The technical approach of using hints as intermediate verification targets is particularly insightful. It creates a tractable learning problem for LLMs while maintaining the rigor of full formal verification. This layered approach mirrors successful strategies in other AI domains, such as the use of attention mechanisms in transformer architectures that have driven recent breakthroughs in natural language processing.

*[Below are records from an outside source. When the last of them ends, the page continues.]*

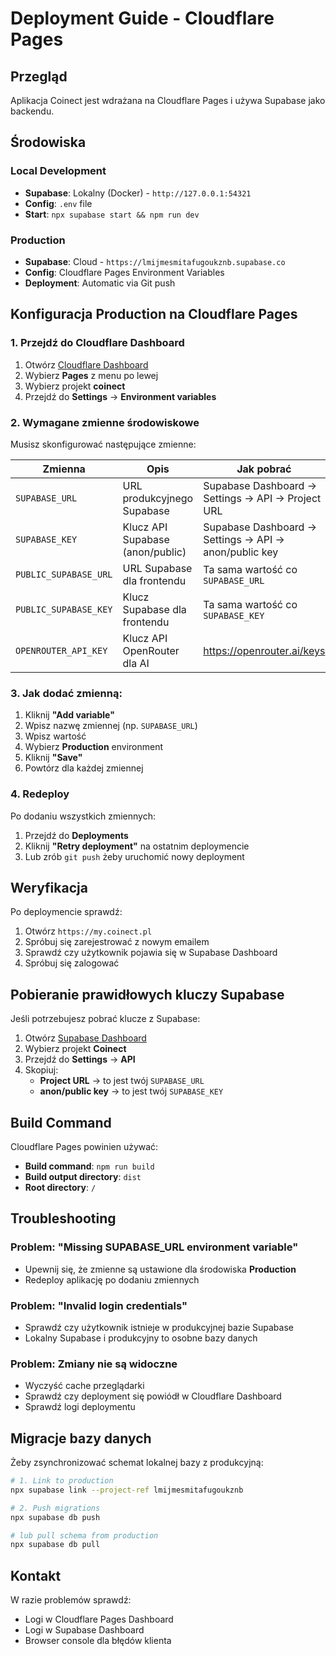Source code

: # Deployment Guide - Cloudflare Pages

## Przegląd

Aplikacja Coinect jest wdrażana na Cloudflare Pages i używa Supabase jako backendu.

## Środowiska

### Local Development
- **Supabase**: Lokalny (Docker) - `http://127.0.0.1:54321`
- **Config**: `.env` file
- **Start**: `npx supabase start && npm run dev`

### Production
- **Supabase**: Cloud - `https://lmijmesmitafugoukznb.supabase.co`
- **Config**: Cloudflare Pages Environment Variables
- **Deployment**: Automatic via Git push

## Konfiguracja Production na Cloudflare Pages

### 1. Przejdź do Cloudflare Dashboard

1. Otwórz [Cloudflare Dashboard](https://dash.cloudflare.com)
2. Wybierz **Pages** z menu po lewej
3. Wybierz projekt **coinect**
4. Przejdź do **Settings** → **Environment variables**


### 2. Wymagane zmienne środowiskowe

Musisz skonfigurować następujące zmienne:

| Zmienna | Opis | Jak pobrać |
|---------|------|------------|
| `SUPABASE_URL` | URL produkcyjnego Supabase | Supabase Dashboard → Settings → API → Project URL |
| `SUPABASE_KEY` | Klucz API Supabase (anon/public) | Supabase Dashboard → Settings → API → anon/public key |
| `PUBLIC_SUPABASE_URL` | URL Supabase dla frontendu | Ta sama wartość co `SUPABASE_URL` |
| `PUBLIC_SUPABASE_KEY` | Klucz Supabase dla frontendu | Ta sama wartość co `SUPABASE_KEY` |
| `OPENROUTER_API_KEY` | Klucz API OpenRouter dla AI | https://openrouter.ai/keys |

### 3. Jak dodać zmienną:

1. Kliknij **"Add variable"**
2. Wpisz nazwę zmiennej (np. `SUPABASE_URL`)
3. Wpisz wartość
4. Wybierz **Production** environment
5. Kliknij **"Save"**
6. Powtórz dla każdej zmiennej

### 4. Redeploy

Po dodaniu wszystkich zmiennych:
1. Przejdź do **Deployments**
2. Kliknij **"Retry deployment"** na ostatnim deploymencie
3. Lub zrób `git push` żeby uruchomić nowy deployment

## Weryfikacja

Po deploymencie sprawdź:

1. Otwórz `https://my.coinect.pl`
2. Spróbuj się zarejestrować z nowym emailem
3. Sprawdź czy użytkownik pojawia się w Supabase Dashboard
4. Spróbuj się zalogować

## Pobieranie prawidłowych kluczy Supabase

Jeśli potrzebujesz pobrać klucze z Supabase:

1. Otwórz [Supabase Dashboard](https://supabase.com/dashboard)
2. Wybierz projekt **Coinect**
3. Przejdź do **Settings** → **API**
4. Skopiuj:
   - **Project URL** → to jest twój `SUPABASE_URL`
   - **anon/public key** → to jest twój `SUPABASE_KEY`

## Build Command

Cloudflare Pages powinien używać:
- **Build command**: `npm run build`
- **Build output directory**: `dist`
- **Root directory**: `/`

## Troubleshooting

### Problem: "Missing SUPABASE_URL environment variable"
- Upewnij się, że zmienne są ustawione dla środowiska **Production**
- Redeploy aplikację po dodaniu zmiennych

### Problem: "Invalid login credentials"
- Sprawdź czy użytkownik istnieje w produkcyjnej bazie Supabase
- Lokalny Supabase i produkcyjny to osobne bazy danych

### Problem: Zmiany nie są widoczne
- Wyczyść cache przeglądarki
- Sprawdź czy deployment się powiódł w Cloudflare Dashboard
- Sprawdź logi deploymentu

## Migracje bazy danych

Żeby zsynchronizować schemat lokalnej bazy z produkcyjną:

```bash
# 1. Link to production
npx supabase link --project-ref lmijmesmitafugoukznb

# 2. Push migrations
npx supabase db push

# lub pull schema from production
npx supabase db pull
```

## Kontakt

W razie problemów sprawdź:
- Logi w Cloudflare Pages Dashboard
- Logi w Supabase Dashboard
- Browser console dla błędów klienta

However, the research leaves unanswered questions about generalization beyond the Dafny ecosystem and the computational cost of verification at scale. As organizations like NASA and automotive companies increasingly mandate formal verification for safety-critical systems, the economic impact of reducing verification costs from 10x to near-zero could be measured in billions of dollars and, more importantly, prevented catastrophes.

7 Code Implementation

Dafny Verification Example

method ComputeSum(n: int) returns (sum: int)
  requires n >= 0
  ensures sum == n * (n + 1) / 2
{
  sum := 0;
  var i := 0;
  while i <= n
    invariant sum == i * (i - 1) / 2
    invariant i <= n + 1
  {
    sum := sum + i;
    i := i + 1;
  }
}

This Dafny method computes the sum of first n natural numbers with formal verification. The requires clause specifies preconditions, ensures specifies postconditions, and invariant maintains loop correctness.

8 Future Applications

Formal verification integration into compilers as standard final step. Autonomous systems verification for automotive and aerospace. Smart contract verification for blockchain applications. Medical device software certification. Critical infrastructure protection.

9 References

  1. Leino, K. R. M. (2010). Dafny: An automatic program verifier for functional correctness. LPAR-16.
  2. Brown, T. B., et al. (2020). Language models are few-shot learners. NeurIPS.
  3. Irving, G., et al. (2016). DeepMath-Deep sequence models for premise selection. NeurIPS.
  4. Avizienis, A., et al. (2004). Basic concepts and taxonomy of dependable and secure computing. IEEE Transactions.
  5. Zhu, J. Y., et al. (2017). Unpaired image-to-image translation using cycle-consistent adversarial networks. ICCV.
  6. Amazon Web Services (2023). Formal Verification in Production Systems.
  7. Microsoft Research (2022). Applying Formal Methods at Scale.